I want to focus here on the four filtering questions in the Strategic Portfolio Diversification Process that help you assess how well any product or service solution supports and fulfills the firm’s role and value proposition.
- Does the product or service support and enhance your firm’s key value proposition(s) and marketplace role?
- Does it meet the specific needs of your target market(s)?
- Do you have the internal capability to deploy the product or service successfully or are you willing to either hire the talent or partner?
- Does it generate sufficient revenue to justify the investment and/or effort OR does it provide sufficient value in other ways, e.g., providing a true competitive advantage, differentiating or enhancing your firm’s value proposition?

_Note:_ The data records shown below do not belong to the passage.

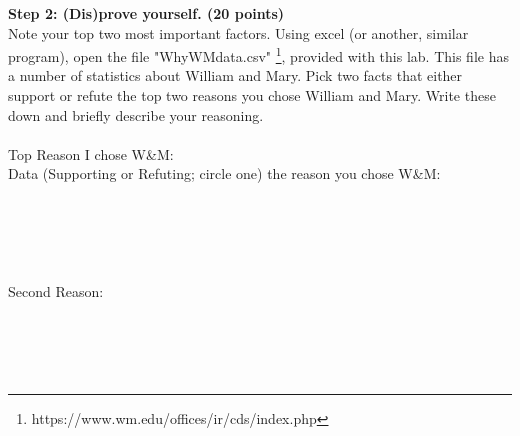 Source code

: \documentclass{article}
\begin{document}
\newpage
\textbf{Step 2: (Dis)prove yourself. (20 points)}\\
Note your top two most important factors.  Using excel (or another, similar program), open the file  "WhyWMdata.csv" \footnote{https://www.wm.edu/offices/ir/cds/index.php}, provided with this lab.  This file has a number of statistics about William and Mary.  Pick two facts that either support or refute the top two reasons you chose William and Mary. Write these down and briefly describe your reasoning.\\
\vspace{0.5mm} \\
Top Reason I chose W\&M: \underline{\hspace{3cm}}\\
Data (Supporting or Refuting; circle one) the reason you chose W\&M:\\
\vspace{0.5mm} 
\underline{\hspace{15cm}}\\
\vspace{0.5mm}
\underline{\hspace{15cm}}\\
\vspace{0.5mm}
\underline{\hspace{15cm}}\\
\vspace{0.5mm}
\underline{\hspace{15cm}}\\
\vspace{1.0mm}\\
Second Reason: \underline{\hspace{3cm}}\\
\vspace{0.5mm}
\underline{\hspace{15cm}}\\
\vspace{0.5mm}
\underline{\hspace{15cm}}\\
\vspace{0.5mm}
\underline{\hspace{15cm}}\\
\vspace{0.5mm}
\underline{\hspace{15cm}}\\
\end{document}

Regardless of the product or service under consideration, a “No” answer to any one of these questions should disqualify it from inclusion in your portfolio. The stakes today are too high to be wasting any time, money, or bandwidth on products and services that don’t meet these key criteria.
But remember, for these questions to be truly effective, as question one makes clear you must know your firm’s new post-reform market role and value proposition.
Get your portfolio right and your firm will be relevant and competitive in the new post-ACA economy. And you will be able to transition from reliance on commission to generating fee revenue. Additionally, get your portfolio right and your marketing and selling become so much easier and more effective. Now that’s a compelling value proposition. So, what’s in your toolbox?